Ha - you caught it! The answer is yes, we use the Cisco ASA primarily for Intrusion Detection and Prevention. –  Rick Jul 26 '10 at 13:31
1  
Why is this a CW? –  Chris S Jul 26 '10 at 14:08

4 Answers 4

The triple firewall/IPS layer doesn't make too much sense to me, unless the various devices have disjoint sets of functionality. If there's no opportunity for code or malicious activty "between" two of the devices, and they really are just plugged in back-to-back, it seems like a giant waste of money.

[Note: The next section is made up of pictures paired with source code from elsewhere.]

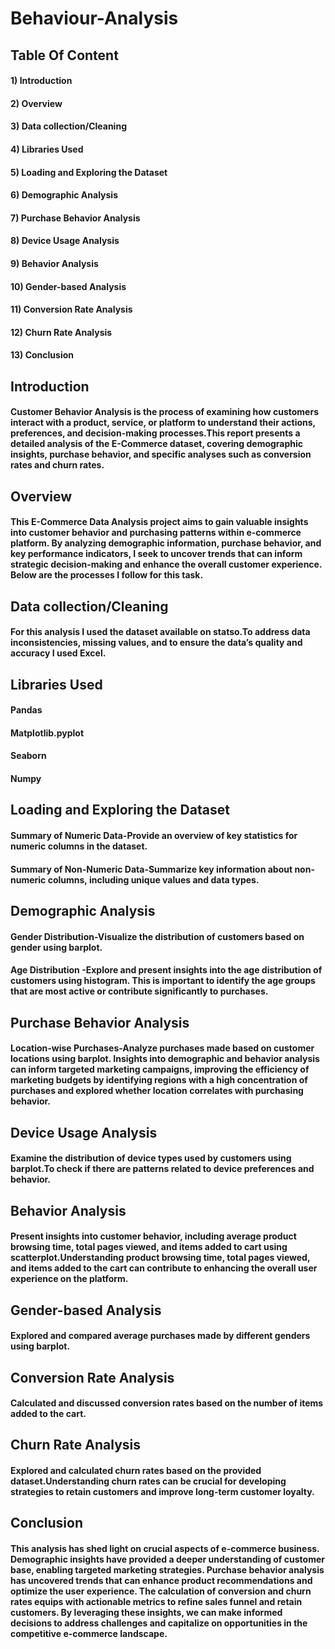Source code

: # Behaviour-Analysis
## Table Of Content
#### 1) Introduction
#### 2) Overview
#### 3) Data collection/Cleaning
#### 4) Libraries Used
#### 5) Loading and Exploring the Dataset
#### 6) Demographic Analysis
#### 7) Purchase Behavior Analysis
#### 8) Device Usage Analysis
#### 9) Behavior Analysis
#### 10) Gender-based Analysis
#### 11) Conversion Rate Analysis
#### 12) Churn Rate Analysis
#### 13) Conclusion
## Introduction
#### Customer Behavior Analysis is the process of examining how customers interact with a product, service, or platform to understand their actions, preferences, and decision-making processes.This report presents a detailed analysis of the E-Commerce dataset, covering demographic insights, purchase behavior, and specific analyses such as conversion rates and churn rates.
## Overview
#### This E-Commerce Data Analysis project aims to gain valuable insights into customer behavior and purchasing patterns within e-commerce platform. By analyzing demographic information, purchase behavior, and key performance indicators, I seek to uncover trends that can inform strategic decision-making and enhance the overall customer experience. Below are the processes I follow for this task.
## Data collection/Cleaning
#### For this analysis I used the dataset available on statso.To address data inconsistencies, missing values, and to ensure the data’s quality and accuracy I used Excel.
## Libraries Used
#### Pandas
#### Matplotlib.pyplot
#### Seaborn
#### Numpy
## Loading and Exploring the Dataset
#### Summary of Numeric Data-Provide an overview of key statistics for numeric columns in the dataset.
#### Summary of Non-Numeric Data-Summarize key information about non-numeric columns, including unique values and data types.
## Demographic Analysis
#### Gender Distribution-Visualize the distribution of customers based on gender using barplot.
#### Age Distribution -Explore and present insights into the age distribution of customers using histogram. This is important to identify the age groups that are most active or contribute significantly to purchases.
## Purchase Behavior Analysis
#### Location-wise Purchases-Analyze purchases made based on customer locations using barplot. Insights into demographic and behavior analysis can inform targeted marketing campaigns, improving the efficiency of marketing budgets by identifying regions with a high concentration of purchases and explored whether location correlates with purchasing behavior.
## Device Usage Analysis
#### Examine the distribution of device types used by customers using barplot.To check if there are patterns related to device preferences and behavior.
## Behavior Analysis
#### Present insights into customer behavior, including average product browsing time, total pages viewed, and items added to cart using scatterplot.Understanding product browsing time, total pages viewed, and items added to the cart can contribute to enhancing the overall user experience on the platform.
## Gender-based Analysis
#### Explored and compared average purchases made by different genders using barplot.
## Conversion Rate Analysis
#### Calculated and discussed conversion rates based on the number of items added to the cart.
## Churn Rate Analysis
#### Explored and calculated churn rates based on the provided dataset.Understanding churn rates can be crucial for developing strategies to retain customers and improve long-term customer loyalty.
## Conclusion
#### This analysis has shed light on crucial aspects of e-commerce business. Demographic insights have provided a deeper understanding of customer base, enabling targeted marketing strategies. Purchase behavior analysis has uncovered trends that can enhance product recommendations and optimize the user experience. The calculation of conversion and churn rates equips with actionable metrics to refine sales funnel and retain customers. By leveraging these insights, we can make informed decisions to address challenges and capitalize on opportunities in the competitive e-commerce landscape.

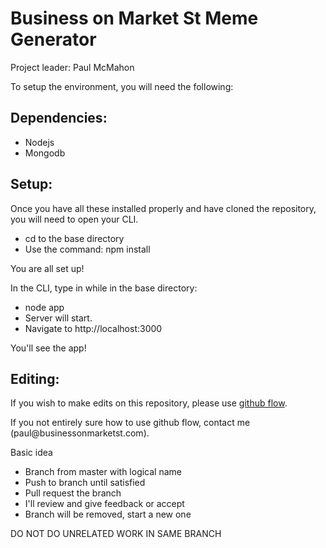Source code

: <h1>Business on Market St Meme Generator</h1>

Project leader: Paul McMahon

To setup the environment, you will need the following:

<h2>Dependencies:</h2>
<ul>
  <li>Nodejs</li>
  <li>Mongodb</li>
</ul>
<h2>Setup:</h2>

<p>Once you have all these installed properly and have cloned the repository, you will need to open your CLI.</p>
<ul>
  <li>cd to the base directory</li>
  <li>Use the command: npm install</li>
</ul>
<p>You are all set up!</p>

<p>In the CLI, type in while in the base directory:</p> 
<ul>
  <li>node app</li>
  <li>Server will start.</li>
  <li>Navigate to http://localhost:3000</li>
</ul>

<p>You'll see the app!</p>

<h2>Editing:</h2>

<p>If you wish to make edits on this repository, please use <a href="http://scottchacon.com/2011/08/31/github-flow.html" target="_blank">github flow</a>.</p>
<p>If you not entirely sure how to use github flow, contact me (paul@businessonmarketst.com).</p>
<p>Basic idea</p>
<ul>
  <li>Branch from master with logical name</li>
  <li>Push to branch until satisfied</li>
  <li>Pull request the branch</li>
  <li>I'll review and give feedback or accept</li>
  <li>Branch will be removed, start a new one</li>
</ul>
<p><span>DO NOT DO UNRELATED WORK IN SAME BRANCH</span></p>
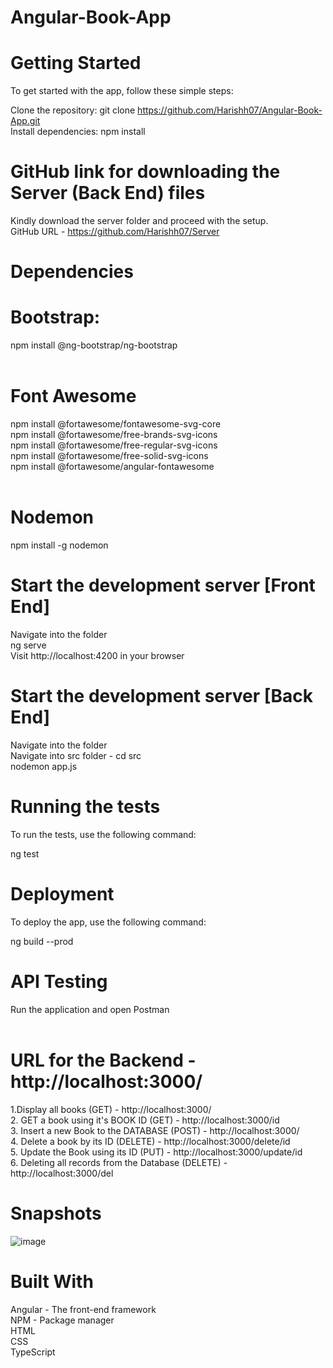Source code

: # Angular-Book-App

# Getting Started

To get started with the app, follow these simple steps:

Clone the repository: git clone https://github.com/Harishh07/Angular-Book-App.git <br>
Install dependencies: npm install <br>

# GitHub link for downloading the Server (Back End) files
Kindly download the server folder and proceed with the setup. <br>
GitHub URL - https://github.com/Harishh07/Server

# Dependencies
# Bootstrap: <br>
npm install @ng-bootstrap/ng-bootstrap <br>
<br>
# Font Awesome
npm install @fortawesome/fontawesome-svg-core <br>
npm install @fortawesome/free-brands-svg-icons <br>
npm install @fortawesome/free-regular-svg-icons <br>
npm install @fortawesome/free-solid-svg-icons <br>
npm install @fortawesome/angular-fontawesome <br>
<br>

# Nodemon
npm install -g nodemon

# Start the development server [Front End]
Navigate into the folder <br>
ng serve <br>
Visit http://localhost:4200 in your browser

# Start the development server [Back End]
Navigate into the folder <br>
Navigate into src folder - cd src <br>
nodemon app.js

# Running the tests
To run the tests, use the following command:

ng test

# Deployment
To deploy the app, use the following command:

ng build --prod

# API Testing
Run the application and open Postman <br><br>
# URL for the Backend - http://localhost:3000/ <br>
1.Display all books (GET) - http://localhost:3000/ <br>
2. GET a book using it's BOOK ID (GET) - http://localhost:3000/id <br>
3. Insert a new Book to the DATABASE (POST) - http://localhost:3000/ <br>
4. Delete a book by its ID (DELETE) - http://localhost:3000/delete/id <br>
5. Update the Book using its ID (PUT) - http://localhost:3000/update/id <br>
6. Deleting all records from the Database (DELETE) - http://localhost:3000/del <br>

# Snapshots

![image](https://drive.google.com/uc?export=view&id=1sYFH10xZ0ZPCH989elwql3N7p2Iw_V0Q)

# Built With
Angular - The front-end framework <br>
NPM - Package manager <br>
HTML <br>
CSS <br>
TypeScript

A more traditional architecture would be something like:

Internet->Firewall/IDS->Web server tier->App server Tier->(optional firewall/IPS)->database

That optional firewall between the app server tier and database isn't really that useful, but is required by PCI and potentially other regulations. Simple access controls or a software firewall on the database server makes more sense to me for most environments rather than a dedicated separate firewall.

A more complicated, but potentially useful setup would be to use a web/proxy "bastion host" tier:

Internet->Firewall/IDS->web/proxy server->Firewall/IDS->application servers->(optional firewall/IPS)->database.

In my opinion, the above setup only makes sense if the firewall/IDS between your bastion host is able to do more than simple stateful packet filtering. If the IDS functionality inside that Firewall/IDS can look inside HTTP packets and only allow a set of defined behaviors between the web/proxy tier and the application server tier, then it might be worthwhile.

Note that any of the firewall/IDS tiers can be be implemented as software firewall running on the destination host. This simplifies networking greatly and scales better than hardware security solutions. You do give up the centralized "choke point" for monitoring all traffic, but that is often a requirement to scale up. I doubt Facebook or Google passes all their traffic through any firewall tier - the security functionality simply has to be distributed at that scale.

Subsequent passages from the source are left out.